Battles and mother nature
October 11th, 2016
Armed conflicts between India and Pakistan have been stymied by the Siachen Glacier. Winter foiled Napolean’s assault on Russia. Way back in 119 BCE, General Wei Qing took advantage of a sand storm for a surprise attack versus Xiongnu nomads. In order to engage middle age readers, Tanya Lloyd Kyi’s 24th book, Extreme Battlefields: When War Meets the Forces of Nature (Annick $16.95 / $24.95), looks at ten military campaigns complicated by nature. Born in Vancouver in 1973, Tanya Lloyd was raised mainly in Creston in eastern British Columbia after her parents opted to escape from the big city. They also lived in a nearby community on the eastern shore of Kootenay Lake called Crawford Bay (pop. 350). The limitations of small town life led her to skedaddle to Vancouver where, by age 21, she became one of the province’s bestselling authors by ghostwriting and assembling travel and photography books for Whitecap Books.

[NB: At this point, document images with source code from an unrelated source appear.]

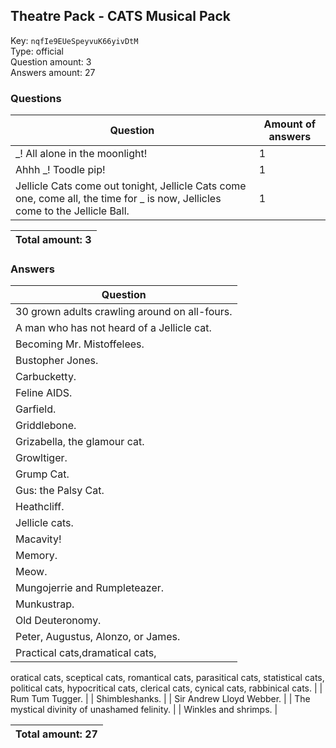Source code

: ## Theatre Pack - CATS Musical Pack
Key: `nqfIe9EUeSpeyvuK66yivDtM`  
Type: official  
Question amount: 3  
Answers amount: 27
### Questions
| Question | Amount of answers |
|---|---|
| _! All alone in the moonlight! | 1 |
| Ahhh _! Toodle pip! | 1 |
| Jellicle Cats come out tonight, Jellicle Cats come one, come all, the time for _ is now, Jellicles come to the Jellicle Ball. | 1 |

|Total amount: 3|
|---|

### Answers
| Question |
|---|
| 30 grown adults crawling around on all-fours. |
| A man who has not heard of a Jellicle cat. |
| Becoming Mr. Mistoffelees. |
| Bustopher Jones. |
| Carbucketty. |
| Feline AIDS. |
| Garfield. |
| Griddlebone. |
| Grizabella, the glamour cat. |
| Growltiger. |
| Grump Cat. |
| Gus: the Palsy Cat. |
| Heathcliff. |
| Jellicle cats. |
| Macavity! |
| Memory. |
| Meow. |
| Mungojerrie and Rumpleteazer. |
| Munkustrap. |
| Old Deuteronomy. |
| Peter, Augustus, Alonzo, or James. |
| Practical cats,dramatical cats,
oratical cats,
sceptical cats,
romantical cats,
parasitical cats,
statistical cats,
political cats,
hypocritical cats,
clerical cats,
cynical cats,
rabbinical cats. |
| Rum Tum Tugger. |
| Shimbleshanks. |
| Sir Andrew Lloyd Webber. |
| The mystical divinity of unashamed felinity. |
| Winkles and shrimps. |

|Total amount: 27|
|---|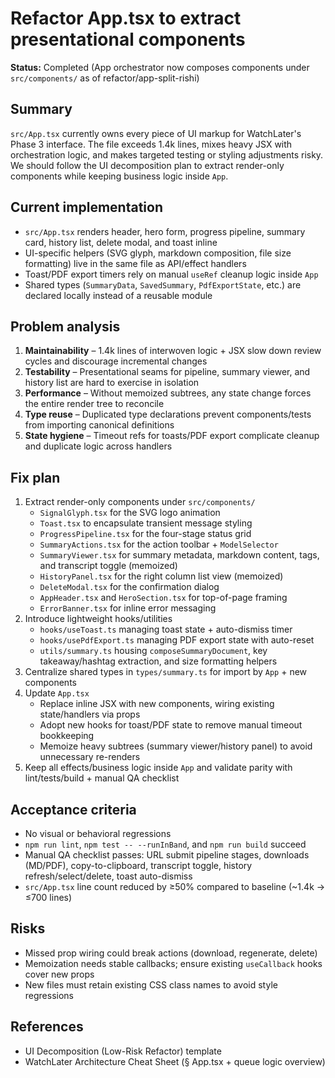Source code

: # Refactor App.tsx to extract presentational components

**Status:** Completed (App orchestrator now composes components under `src/components/` as of refactor/app-split-rishi)

## Summary
`src/App.tsx` currently owns every piece of UI markup for WatchLater's Phase 3 interface. The file exceeds 1.4k lines, mixes heavy JSX with orchestration logic, and makes targeted testing or styling adjustments risky. We should follow the UI decomposition plan to extract render-only components while keeping business logic inside `App`.

## Current implementation
- `src/App.tsx` renders header, hero form, progress pipeline, summary card, history list, delete modal, and toast inline
- UI-specific helpers (SVG glyph, markdown composition, file size formatting) live in the same file as API/effect handlers
- Toast/PDF export timers rely on manual `useRef` cleanup logic inside `App`
- Shared types (`SummaryData`, `SavedSummary`, `PdfExportState`, etc.) are declared locally instead of a reusable module

## Problem analysis
1. **Maintainability** – 1.4k lines of interwoven logic + JSX slow down review cycles and discourage incremental changes
2. **Testability** – Presentational seams for pipeline, summary viewer, and history list are hard to exercise in isolation
3. **Performance** – Without memoized subtrees, any state change forces the entire render tree to reconcile
4. **Type reuse** – Duplicated type declarations prevent components/tests from importing canonical definitions
5. **State hygiene** – Timeout refs for toasts/PDF export complicate cleanup and duplicate logic across handlers

## Fix plan
1. Extract render-only components under `src/components/`
   - `SignalGlyph.tsx` for the SVG logo animation
   - `Toast.tsx` to encapsulate transient message styling
   - `ProgressPipeline.tsx` for the four-stage status grid
   - `SummaryActions.tsx` for the action toolbar + `ModelSelector`
   - `SummaryViewer.tsx` for summary metadata, markdown content, tags, and transcript toggle (memoized)
   - `HistoryPanel.tsx` for the right column list view (memoized)
   - `DeleteModal.tsx` for the confirmation dialog
   - `AppHeader.tsx` and `HeroSection.tsx` for top-of-page framing
   - `ErrorBanner.tsx` for inline error messaging
2. Introduce lightweight hooks/utilities
   - `hooks/useToast.ts` managing toast state + auto-dismiss timer
   - `hooks/usePdfExport.ts` managing PDF export state with auto-reset
   - `utils/summary.ts` housing `composeSummaryDocument`, key takeaway/hashtag extraction, and size formatting helpers
3. Centralize shared types in `types/summary.ts` for import by `App` + new components
4. Update `App.tsx`
   - Replace inline JSX with new components, wiring existing state/handlers via props
   - Adopt new hooks for toast/PDF state to remove manual timeout bookkeeping
   - Memoize heavy subtrees (summary viewer/history panel) to avoid unnecessary re-renders
5. Keep all effects/business logic inside `App` and validate parity with lint/tests/build + manual QA checklist

## Acceptance criteria
- No visual or behavioral regressions
- `npm run lint`, `npm test -- --runInBand`, and `npm run build` succeed
- Manual QA checklist passes: URL submit pipeline stages, downloads (MD/PDF), copy-to-clipboard, transcript toggle, history refresh/select/delete, toast auto-dismiss
- `src/App.tsx` line count reduced by ≥50% compared to baseline (~1.4k → ≤700 lines)

## Risks
- Missed prop wiring could break actions (download, regenerate, delete)
- Memoization needs stable callbacks; ensure existing `useCallback` hooks cover new props
- New files must retain existing CSS class names to avoid style regressions

## References
- UI Decomposition (Low-Risk Refactor) template
- WatchLater Architecture Cheat Sheet (§ App.tsx + queue logic overview)
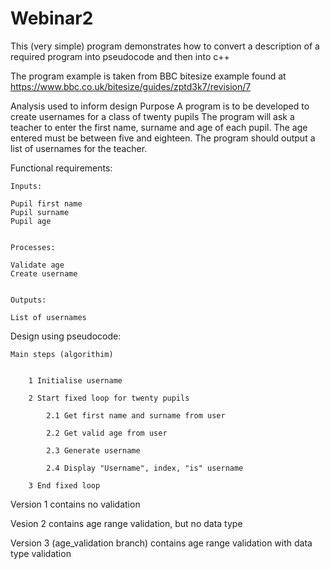 # Webinar2
This (very simple) program demonstrates how to convert a description of a required program into pseudocode and then into c++

The program example is taken from BBC bitesize example found at https://www.bbc.co.uk/bitesize/guides/zptd3k7/revision/7


Analysis used to inform design
Purpose
A program is to be developed to create usernames for a class of twenty pupils
The program will ask a teacher to enter the first name, surname and age of each pupil.
The age entered must be between five and eighteen.
The program should output a list of usernames for the teacher.


Functional requirements:


    Inputs: 

    Pupil first name 
    Pupil surname 
    Pupil age 


    Processes:          

    Validate age
    Create username


    Outputs:

    List of usernames
 


Design using pseudocode:

    Main steps (algorithim)


        1 Initialise username

        2 Start fixed loop for twenty pupils

            2.1 Get first name and surname from user

            2.2 Get valid age from user

            2.3 Generate username

            2.4 Display "Username", index, "is" username

        3 End fixed loop


Version 1 contains no validation

Vesion 2 contains age range validation, but no data type

Version 3 (age_validation branch) contains age range validation with data type validation
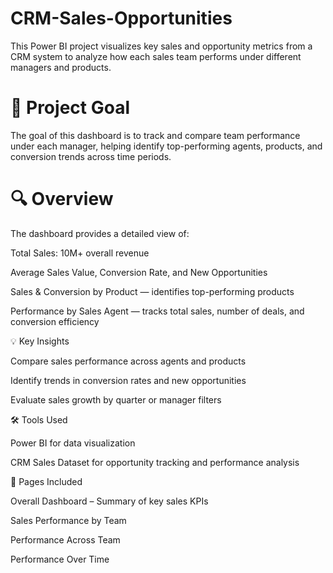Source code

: # CRM-Sales-Opportunities
This Power BI project visualizes key sales and opportunity metrics from a CRM system to analyze how each sales team performs under different managers and products.

 # 🎯 Project Goal
The goal of this dashboard is to track and compare team performance under each manager, helping identify top-performing agents, products, and conversion trends across time periods.


# 🔍 Overview

The dashboard provides a detailed view of:

Total Sales: 10M+ overall revenue

Average Sales Value, Conversion Rate, and New Opportunities

Sales & Conversion by Product — identifies top-performing products

Performance by Sales Agent — tracks total sales, number of deals, and conversion efficiency

💡 Key Insights

Compare sales performance across agents and products

Identify trends in conversion rates and new opportunities

Evaluate sales growth by quarter or manager filters

🛠️ Tools Used

Power BI for data visualization

CRM Sales Dataset for opportunity tracking and performance analysis

📁 Pages Included

Overall Dashboard – Summary of key sales KPIs

Sales Performance by Team

Performance Across Team

Performance Over Time
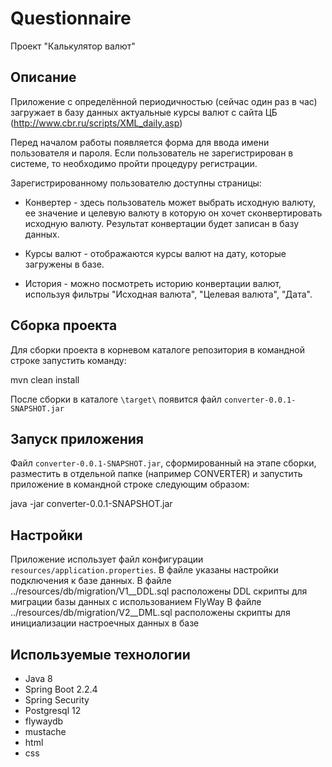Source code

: # Questionnaire
Проект "Калькулятор валют"

Описание
------
Приложение с определённой периодичностью (сейчас один раз в час) загружает в базу данных актуальные курсы валют с сайта ЦБ 
(http://www.cbr.ru/scripts/XML_daily.asp)

Перед началом работы появляется форма для ввода имени пользователя и пароля. Если пользователь не зарегистрирован в системе, 
то необходимо пройти процедуру регистрации.

Зарегистрированному пользователю доступны страницы:

- Конвертер - здесь пользователь может выбрать исходную валюту, ее значение и целевую валюту в которую он хочет сконвертировать
  исходную валюту. Результат конвертации будет записан в базу данных.
            
- Курсы валют - отображаются курсы валют на дату, которые загружены в базе.

- История - можно посмотреть историю конвертации валют, используя фильтры "Исходная валюта", "Целевая валюта", "Дата". 

Сборка проекта
------
Для сборки проекта в корневом каталоге репозитория в командной строке запустить команду:

mvn clean install

После сборки в каталоге `\target\` появится файл `converter-0.0.1-SNAPSHOT.jar`

Запуск приложения
------
Файл `converter-0.0.1-SNAPSHOT.jar`, сформированный на этапе сборки, разместить в отдельной папке (например CONVERTER)
и запустить приложение в командной строке следующим образом:

java -jar converter-0.0.1-SNAPSHOT.jar

Настройки
------
Приложение использует файл конфигурации `resources/application.properties`. 
В файле указаны настройки подключения к базе данных.
В файле ../resources/db/migration/V1__DDL.sql расположены DDL скрипты для миграции базы данных c использованием FlyWay
В файле ../resources/db/migration/V2__DML.sql расположены скрипты для инициализации настроечных данных в базе

Используемые технологии
-------
* Java 8
* Spring Boot 2.2.4
* Spring Security
* Postgresql 12
* flywaydb
* mustache
* html
* css

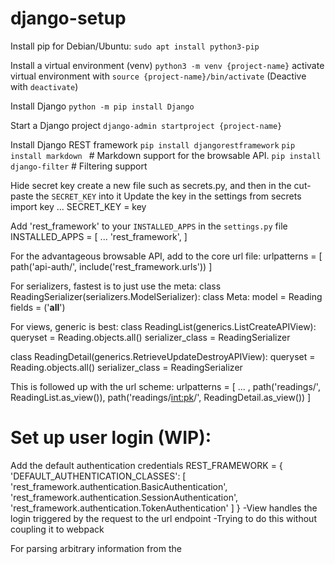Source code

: # django-setup
Install pip
  for Debian/Ubuntu:
    `sudo apt install python3-pip`

Install a virtual environment (venv)
  `python3 -m venv {project-name}`
  activate virtual environment with `source {project-name}/bin/activate`
    (Deactive with `deactivate`)

Install Django
  `python -m pip install Django`

Start a Django project
  `django-admin startproject {project-name}`

Install Django REST framework
  `pip install djangorestframework`
  `pip install markdown `      # Markdown support for the browsable API.
  `pip install django-filter`  # Filtering support

Hide secret key
  create a new file such as secrets.py, and then in the cut-paste the `SECRET_KEY` into it
  Update the key in the settings
    from secrets import key
    ...
    SECRET_KEY = key

Add 'rest_framework' to your `INSTALLED_APPS` in the `settings.py` file
  INSTALLED_APPS = [
    ...
    'rest_framework',
  ]

For the advantageous browsable API, add to the core url file:
  urlpatterns = [
    path('api-auth/', include('rest_framework.urls'))
  ]

For serializers, fastest is to just use the meta:
  class ReadingSerializer(serializers.ModelSerializer):
    class Meta:
      model = Reading
      fields = ('__all__')

For views, generic is best:
  class ReadingList(generics.ListCreateAPIView):
    queryset = Reading.objects.all()
    serializer_class = ReadingSerializer

  class ReadingDetail(generics.RetrieveUpdateDestroyAPIView):
    queryset = Reading.objects.all()
    serializer_class = ReadingSerializer

This is followed up with the url scheme:
  urlpatterns = [
    ... ,
    path('readings/', ReadingList.as_view()),
    path('readings/<int:pk>/', ReadingDetail.as_view())
  ]


# Set up user login (WIP):
Add the default authentication credentials
  REST_FRAMEWORK = {
      'DEFAULT_AUTHENTICATION_CLASSES': [
          'rest_framework.authentication.BasicAuthentication',
          'rest_framework.authentication.SessionAuthentication',
          'rest_framework.authentication.TokenAuthentication'
      ]
  }
-View handles the login triggered by the request to the url endpoint
-Trying to do this without coupling it to webpack


For parsing arbitrary information from the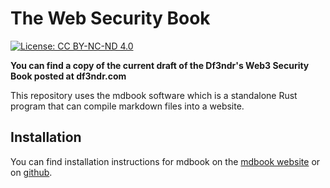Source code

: # The Web Security Book

[![License: CC BY-NC-ND 4.0](https://img.shields.io/badge/License-CC_BY--NC--ND_4.0-lightgrey.svg)](https://creativecommons.org/licenses/by-nc-nd/4.0/)

**You can find a copy of the current draft of the Df3ndr's Web3 Security Book posted at df3ndr.com**

This repository uses the mdbook software which is a standalone Rust program that can compile markdown files into a website.

## Installation

You can find installation instructions for mdbook on the [mdbook website](https://rust-lang.github.io/mdBook/) or on [github](https://github.com/rust-lang/mdBook).

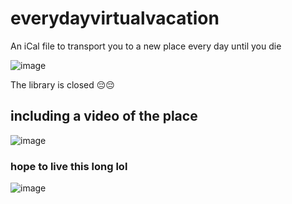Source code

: # everydayvirtualvacation
An iCal file to transport you to a new place every day until you die

![image](https://user-images.githubusercontent.com/7908073/139565345-8d34a9dc-25c9-45c5-9225-d6874d94e639.png)

The library is closed 😔😔

## including a video of the place
![image](https://user-images.githubusercontent.com/7908073/139565352-af93cffe-2132-464d-bc94-96ef9daa0941.png)



### hope to live this long lol
![image](https://user-images.githubusercontent.com/7908073/139565548-ebf0bc64-f173-4ab6-9e79-1e42d58c9bbc.png)
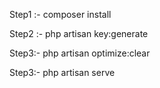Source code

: 

Step1 :- composer install

Step2 :- php artisan key:generate

Step3:- php artisan optimize:clear

Step3:- php artisan serve
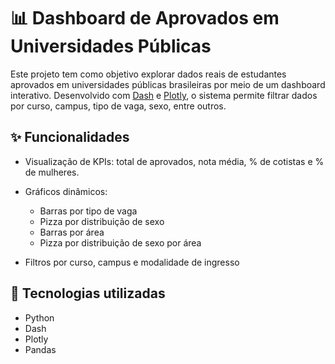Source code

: # 📊 Dashboard de Aprovados em Universidades Públicas

Este projeto tem como objetivo explorar dados reais de estudantes aprovados em universidades públicas brasileiras por meio de um dashboard interativo. Desenvolvido com [Dash](https://dash.plotly.com/) e [Plotly](https://plotly.com/python/), o sistema permite filtrar dados por curso, campus, tipo de vaga, sexo, entre outros.

## ✨ Funcionalidades

- Visualização de KPIs: total de aprovados, nota média, % de cotistas e % de mulheres.
- Gráficos dinâmicos:

  - Barras por tipo de vaga
  - Pizza por distribuição de sexo
  - Barras por área
  - Pizza por distribuição de sexo por área

- Filtros por curso, campus e modalidade de ingresso

## 🚀 Tecnologias utilizadas

- Python
- Dash
- Plotly
- Pandas
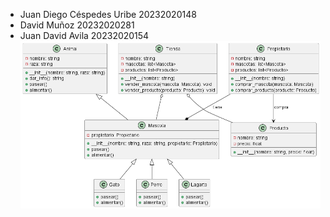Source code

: - Juan Diego Céspedes Uribe 20232020148
- David Muñoz 20232020281
- Juan David Avila 20232020154
![Diagrama de animales](intro.png)

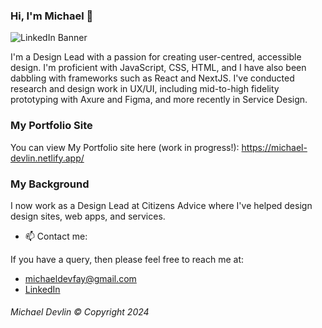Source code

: ### Hi, I'm Michael 👋

![LinkedIn Banner](https://github.com/user-attachments/assets/5da0d5d5-5fce-4ed1-83e7-1637d9dbad3e)

I'm a Design Lead with a passion for creating user-centred, accessible design. I'm proficient with JavaScript, CSS, HTML, and I have also been dabbling with frameworks such as React and NextJS. I've conducted research and design work in UX/UI, including mid-to-high fidelity prototyping with Axure and Figma, and more recently in Service Design.

### My Portfolio Site
You can view My Portfolio site here (work in progress!):
https://michael-devlin.netlify.app/

### My Background

I now work as a Design Lead at Citizens Advice where I've helped design design sites, web apps, and services.

- 📫    Contact me:

If you have a query, then please feel free to reach me at: 
- michaeldevfay@gmail.com
- [LinkedIn](https://www.linkedin.com/in/michael-devlin-/)


###### Michael Devlin © Copyright 2024
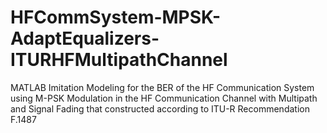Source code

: # HFCommSystem-MPSK-AdaptEqualizers-ITURHFMultipathChannel
MATLAB Imitation Modeling for the BER of the HF Communication System using M-PSK Modulation in the HF Communication Channel with Multipath and Signal Fading that constructed according to ITU-R Recommendation F.1487
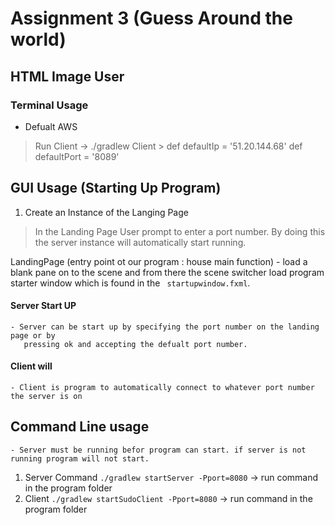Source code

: # Assignment 3 (Guess Around the world)

## HTML Image User

### Terminal Usage

- Defualt AWS
>  Run Client -> 
> ./gradlew Client
        >    def defaultIp = '51.20.144.68'
             def defaultPort = '8089'

## GUI Usage (Starting Up Program)

1. Create an Instance of the Langing Page 
> In the Landing Page User prompt to enter a port number.
> By doing this the server instance will automatically start running.

LandingPage (entry point ot our program : house main function) - load a blank pane on to the scene and from there 
the scene switcher load program starter window which is found in the ` startupwindow.fxml`.

   #### Server Start UP

    - Server can be start up by specifying the port number on the landing page or by 
       pressing ok and accepting the defualt port number. 
   #### Client will 
    - Client is program to automatically connect to whatever port number the server is on


## Command Line usage 
    - Server must be running befor program can start. if server is not running program will not start.

 1. Server Command
    `./gradlew startServer -Pport=8080` -> run command in the program folder 
2. Client
    `./gradlew startSudoClient -Pport=8080` -> run command in the program folder 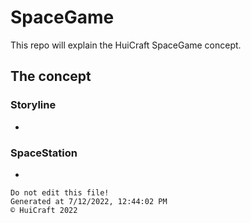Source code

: # SpaceGame
This repo will explain the HuiCraft SpaceGame concept.
## The concept
### Storyline
-

### SpaceStation
-


	Do not edit this file!
	Generated at 7/12/2022, 12:44:02 PM
	© HuiCraft 2022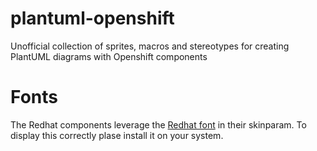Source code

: # plantuml-openshift
Unofficial collection of sprites, macros and stereotypes for creating PlantUML diagrams with Openshift components

# Fonts

The Redhat components leverage the [Redhat font](https://github.com/RedHatOfficial/RedHatFont) in their skinparam. To display this correctly plase install it on your system.
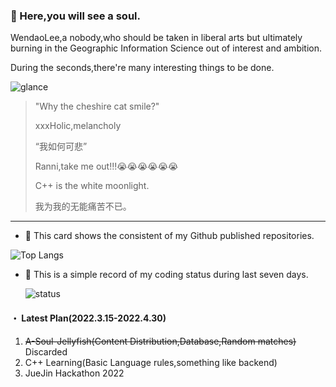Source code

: ### :ghost: Here,you will see a soul.​

WendaoLee,a nobody,who should be taken in liberal arts but ultimately burning in the Geographic Information Science out of interest and ambition.

During the seconds,there're many interesting things to be done.

![glance](https://github-readme-stats-wendaolee.vercel.app/api?username=WendaoLee&theme=tokyonight&show_icons=true)

> "Why the cheshire cat smile?"
>
> xxxHolic,melancholy
>
> “我如何可悲”
>
> Ranni,take me out!!!😭😭😭😭😭😭
>
> C++ is the white moonlight.
>
> 我为我的无能痛苦不已。

***

- :sunflower: This card shows the consistent of my Github published repositories.

![Top Langs](https://github-readme-stats-wendaolee.vercel.app/api/top-langs/?username=WendaoLee&layout=compact&theme=dark)

- :seedling: This is a simple record of my coding status during last seven days.

  ![status](https://github-readme-stats-wendaolee.vercel.app/api/wakatime?username=WendaoLee&layout=compact&theme=dark)

#### ・ Latest Plan(2022.3.15-2022.4.30)

1. ~~A-Soul-Jellyfish(Content Distribution,Database,Random matches)~~ Discarded
2. C++ Learning(Basic Language rules,something like backend)
3. JueJin Hackathon 2022

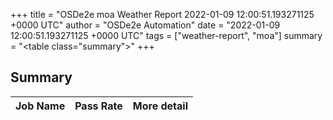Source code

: +++
title = "OSDe2e moa Weather Report 2022-01-09 12:00:51.193271125 +0000 UTC"
author = "OSDe2e Automation"
date = "2022-01-09 12:00:51.193271125 +0000 UTC"
tags = ["weather-report", "moa"]
summary = "<table class=\"summary\"></table>"
+++
## Summary

| Job Name | Pass Rate | More detail |
|----------|-----------|-------------|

After a stint as a staff writer for the Commonwealth Games in 1994, she attended the University of Victoria. She was an avid Ultimate player who married “the world’s only Burmese occupational therapist.” In the 21st century she bumped her surname Lloyd in favour of her Burmese married name–Tanya Lloyd Kyi–when she published her first young adult novel, Truth (Orca, 2003).